*What needs to be done*
The reply is to contain the full listing, repeated exactly, with pictures left out.

--*--

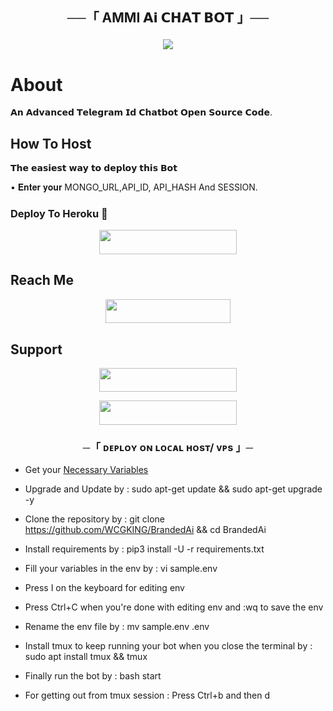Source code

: <h2 align="center">
         ──「 AMMI 𝗔𝗶 𝗖𝗛𝗔𝗧 𝗕𝗢𝗧 」──



<p align="center">

<img src="https://graph.org/file/2642c1fe1cbbb7400415a.jpg">
</p>

# About

𝗔𝗻 𝗔𝗱𝘃𝗮𝗻𝗰𝗲𝗱 𝗧𝗲𝗹𝗲𝗴𝗿𝗮𝗺 𝗜𝗱 𝗖𝗵𝗮𝘁𝗯𝗼𝘁 𝗢𝗽𝗲𝗻 𝗦𝗼𝘂𝗿𝗰𝗲 𝗖𝗼𝗱𝗲.

## How To Host

𝗧𝗵𝗲 𝗲𝗮𝘀𝗶𝗲𝘀𝘁 𝘄𝗮𝘆 𝘁𝗼 𝗱𝗲𝗽𝗹𝗼𝘆 𝘁𝗵𝗶𝘀 𝗕𝗼𝘁

• 𝐄𝐧𝐭𝐞𝐫 𝐲𝐨𝐮𝐫 MONGO_URL,API_ID, API_HASH And SESSION.

### Deploy To Heroku 🚀

<p align="center"><a href="https://dashboard.heroku.com/new?template=https://github.com/Bugsirtg/ammichat"> <img src="https://img.shields.io/badge/Deploy%20To%20Heroku-black?style=for-the-badge&logo=heroku" width="220" height="38.45"/></a></p>
 
## Reach Me

<p align="center"><a href="https://t.me/BRANDEDKING82"> <img src="https://img.shields.io/badge/Telegram%20Id-black?style=for-the-badge&logo=Telegram" width="200" height="38.45"/></a></p>

## Support 

<p align="center"><a href="https://t.me/BRANDED_WORLD"> <img src="https://img.shields.io/badge/Support%20Group-black?style=for-the-badge&logo=Telegram" width="220" height="38.5"/></a></p> 

<p align="center">
<a href="https://t.me/BRANDRD_BOT"> <img src="https://img.shields.io/badge/Support%20Group-black?style=for-the-badge&logo=Telegram" width="220" height="38.5"/></a></p> 



<h3 align="center">
    ─「 ᴅᴇᴩʟᴏʏ ᴏɴ ʟᴏᴄᴀʟ ʜᴏsᴛ/ ᴠᴘs 」─
</h3>

- Get your [Necessary Variables](https://github.com/WCGKING/BRANDED-AI/blob/master/sample.env)

- Upgrade and Update by : sudo apt-get update && sudo apt-get upgrade -y
- Clone the repository by : git clone https://github.com/WCGKING/BrandedAi && cd BrandedAi
- Install requirements by : pip3 install -U -r requirements.txt
- Fill your variables in the env by : vi sample.env
- Press I on the keyboard for editing env
- Press Ctrl+C when you're done with editing env and :wq to save the env
- Rename the env file by : mv sample.env .env
- Install tmux to keep running your bot when you close the terminal by : sudo apt install tmux && tmux
- Finally run the bot by : bash start
- For getting out from tmux session : Press Ctrl+b and then d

--*--

*Solution to the problem*
Source code

: <h2 align="center">
         ──「 AMMI 𝗔𝗶 𝗖𝗛𝗔𝗧 𝗕𝗢𝗧 」──



<p align="center">

<img src="https://graph.org/file/2642c1fe1cbbb7400415a.jpg">
</p>

# About

𝗔𝗻 𝗔𝗱𝘃𝗮𝗻𝗰𝗲𝗱 𝗧𝗲𝗹𝗲𝗴𝗿𝗮𝗺 𝗜𝗱 𝗖𝗵𝗮𝘁𝗯𝗼𝘁 𝗢𝗽𝗲𝗻 𝗦𝗼𝘂𝗿𝗰𝗲 𝗖𝗼𝗱𝗲.

## How To Host

𝗧𝗵𝗲 𝗲𝗮𝘀𝗶𝗲𝘀𝘁 𝘄𝗮𝘆 𝘁𝗼 𝗱𝗲𝗽𝗹𝗼𝘆 𝘁𝗵𝗶𝘀 𝗕𝗼𝘁

• 𝐄𝐧𝐭𝐞𝐫 𝐲𝐨𝐮𝐫 MONGO_URL,API_ID, API_HASH And SESSION.

### Deploy To Heroku 🚀

<p align="center"><a href="https://dashboard.heroku.com/new?template=https://github.com/Bugsirtg/ammichat"> <img src="https://img.shields.io/badge/Deploy%20To%20Heroku-black?style=for-the-badge&logo=heroku" width="220" height="38.45"/></a></p>
 
## Reach Me

<p align="center"><a href="https://t.me/BRANDEDKING82"> <img src="https://img.shields.io/badge/Telegram%20Id-black?style=for-the-badge&logo=Telegram" width="200" height="38.45"/></a></p>

## Support 

<p align="center"><a href="https://t.me/BRANDED_WORLD"> <img src="https://img.shields.io/badge/Support%20Group-black?style=for-the-badge&logo=Telegram" width="220" height="38.5"/></a></p> 

<p align="center">
<a href="https://t.me/BRANDRD_BOT"> <img src="https://img.shields.io/badge/Support%20Group-black?style=for-the-badge&logo=Telegram" width="220" height="38.5"/></a></p> 



<h3 align="center">
    ─「 ᴅᴇᴩʟᴏʏ ᴏɴ ʟᴏᴄᴀʟ ʜᴏsᴛ/ ᴠᴘs 」─
</h3>

- Get your [Necessary Variables](https://github.com/WCGKING/BRANDED-AI/blob/master/sample.env)

- Upgrade and Update by : sudo apt-get update && sudo apt-get upgrade -y
- Clone the repository by : git clone https://github.com/WCGKING/BrandedAi && cd BrandedAi
- Install requirements by : pip3 install -U -r requirements.txt
- Fill your variables in the env by : vi sample.env
- Press I on the keyboard for editing env
- Press Ctrl+C when you're done with editing env and :wq to save the env
- Rename the env file by : mv sample.env .env
- Install tmux to keep running your bot when you close the terminal by : sudo apt install tmux && tmux
- Finally run the bot by : bash start
- For getting out from tmux session : Press Ctrl+b and then d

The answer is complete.